From the developers view these Linux based systems are pretty much general purpose computers.
However what mostly counts for the definition of "embedded system" is the end users view. The end user (customer) gets a complete system for a specific purpose, he can't install any own applications and partly can't even update the system.
I work for a firm that sizes various segments of the embedded hardware and software market. Here's our definition:
A specialized or dedicated computer used to control devices (such as automobiles, home and office appliances, handheld units of all kinds, etc.) where the operating system and application functions are often combined in the same program. An embedded system implies a fixed set of functions programmed into a non-volatile memory (ROM, flash memory, etc.) in contrast to a general-purpose computing machine. However, sometimes single board computers and rack-mounted computers are called “embedded computers” if used to control a terminal interface, machine, motor, etc. An embedded device or system may contain more than one operating system and/or processors (microprocessor, microcontroller, etc.). Specifically excluded from this definition are all types of enterprise computing machines deployed as general-purpose computers (i.e., desktop PCs, standard laptop PCs, enterprise servers, etc.). Our definition of embedded system/device is intended to give a good indication of the potential operating system and run-time software royalty opportunity within the embedded systems market.
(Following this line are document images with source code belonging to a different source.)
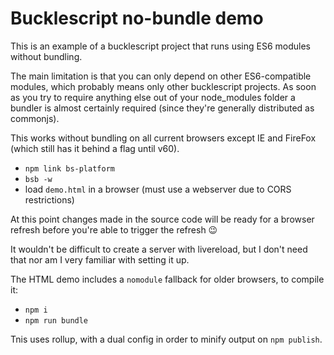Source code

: # Bucklescript no-bundle demo
This is an example of a bucklescript project that runs using ES6 modules without bundling.

The main limitation is that you can only depend on other ES6-compatible modules, which probably means only other bucklescript projects. As soon as you try to require anything else out of your node_modules folder a bundler is almost certainly required (since they're generally distributed as commonjs).

This works without bundling on all current browsers except IE and FireFox (which still has it behind a flag until v60).

* `npm link bs-platform`
* `bsb -w`
* load `demo.html` in a browser (must use a webserver due to CORS restrictions)

At this point changes made in the source code will be ready for a browser refresh before you're able to trigger the refresh 😉

It wouldn't be difficult to create a server with livereload, but I don't need that nor am I very familiar with setting it up.

The HTML demo includes a `nomodule` fallback for older browsers, to compile it:

* `npm i`
* `npm run bundle`

Tnis uses rollup, with a dual config in order to minify output on `npm publish`.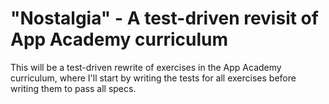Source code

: # "Nostalgia" - A test-driven revisit of App Academy curriculum

This will be a test-driven rewrite of exercises in the App Academy curriculum,
where I'll start by writing the tests for all exercises before writing them to
pass all specs.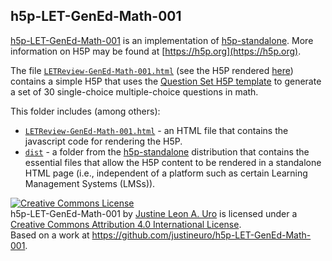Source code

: ## h5p-LET-GenEd-Math-001
[h5p-LET-GenEd-Math-001](https://github.com/justineuro/h5p-LET-GenEd-Math-001) is an implementation of [h5p-standalone](https://github.com/tunapanda/h5p-standalone).  More information on H5P may be found at [https://h5p.org](https://h5p.org).

The file [`LETReview-GenEd-Math-001.html`](./LETReview-GenEd-Math-001.html) (see the H5P rendered [here](https://justineuro.github.io/h5p-LET-GenEd-Math-001/LETReview-GenEd-Math-001.html")) contains a simple H5P that uses the [Question Set H5P template](https://h5p.org/question-set) to generate a set of 30 single-choice multiple-choice questions in math.
  
This folder includes (among others):  
  
* [`LETReview-GenEd-Math-001.html`](./LETReview-GenEd-Math-001.html) - an HTML file that contains the javascript code for rendering the H5P.
* [`dist`](./dist) - a folder from the [h5p-standalone](https://github.com/tunapanda/h5p-standalone) distribution that contains the essential files that allow the H5P content to be rendered in a standalone HTML page (i.e., independent of a platform such as certain Learning Management Systems (LMSs)).  
  
<a rel="license" href="http://creativecommons.org/licenses/by/4.0/"><img alt="Creative Commons License" style="border-width:0" src="https://i.creativecommons.org/l/by/4.0/80x15.png" /></a><br /><span xmlns:dct="http://purl.org/dc/terms/" property="dct:title">h5p-LET-GenEd-Math-001</span> by <a xmlns:cc="http://creativecommons.org/ns#" href="https://github.com/justineuro/" property="cc:attributionName" rel="cc:attributionURL">Justine Leon A. Uro</a> is licensed under a <a rel="license" href="http://creativecommons.org/licenses/by/4.0/">Creative Commons Attribution 4.0 International License</a>.<br />Based on a work at <a xmlns:dct="http://purl.org/dc/terms/" href="https://github.com/justineuro/h5p-LET-GenEd-Math-001" rel="dct:source">https://github.com/justineuro/h5p-LET-GenEd-Math-001</a>.
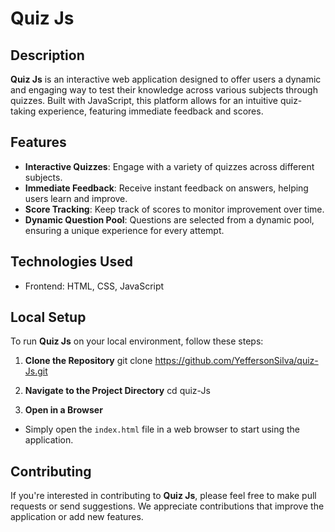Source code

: # Quiz Js

## Description
**Quiz Js** is an interactive web application designed to offer users a dynamic and engaging way to test their knowledge across various subjects through quizzes. Built with JavaScript, this platform allows for an intuitive quiz-taking experience, featuring immediate feedback and scores.

## Features
- **Interactive Quizzes**: Engage with a variety of quizzes across different subjects.
- **Immediate Feedback**: Receive instant feedback on answers, helping users learn and improve.
- **Score Tracking**: Keep track of scores to monitor improvement over time.
- **Dynamic Question Pool**: Questions are selected from a dynamic pool, ensuring a unique experience for every attempt.

## Technologies Used
- Frontend: HTML, CSS, JavaScript

## Local Setup
To run **Quiz Js** on your local environment, follow these steps:

1. **Clone the Repository**
git clone https://github.com/YeffersonSilva/quiz-Js.git

2. **Navigate to the Project Directory**
cd quiz-Js

3. **Open in a Browser**
- Simply open the `index.html` file in a web browser to start using the application.

## Contributing
If you're interested in contributing to **Quiz Js**, please feel free to make pull requests or send suggestions. We appreciate contributions that improve the application or add new features.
So there you go. As you can see our definition has grown substantially over the years as the embedded and IT/enterprise markets have converged. It's much more helpful to think in terms of vendors though.
Traditional embedded silicon vendors include NXP/Freescale, Renesas, Microchip, Rockchip, Cypress/Broadcom etc. Traditional embedded OS vendors include Wind River (Intel), Green Hills, Express Logic, Enea, Micrium, etc.
Intel/Samsung/TI and Microsoft attribute small portions of their revenue to embedded systems, but they don't show up often in conversations with embedded vendors in their respective markets...they focus on enterprise servers/computers/software so they are usually less relevant to the day-to-day going ons of embedded vendors (until they swoop in with the intent to acquire).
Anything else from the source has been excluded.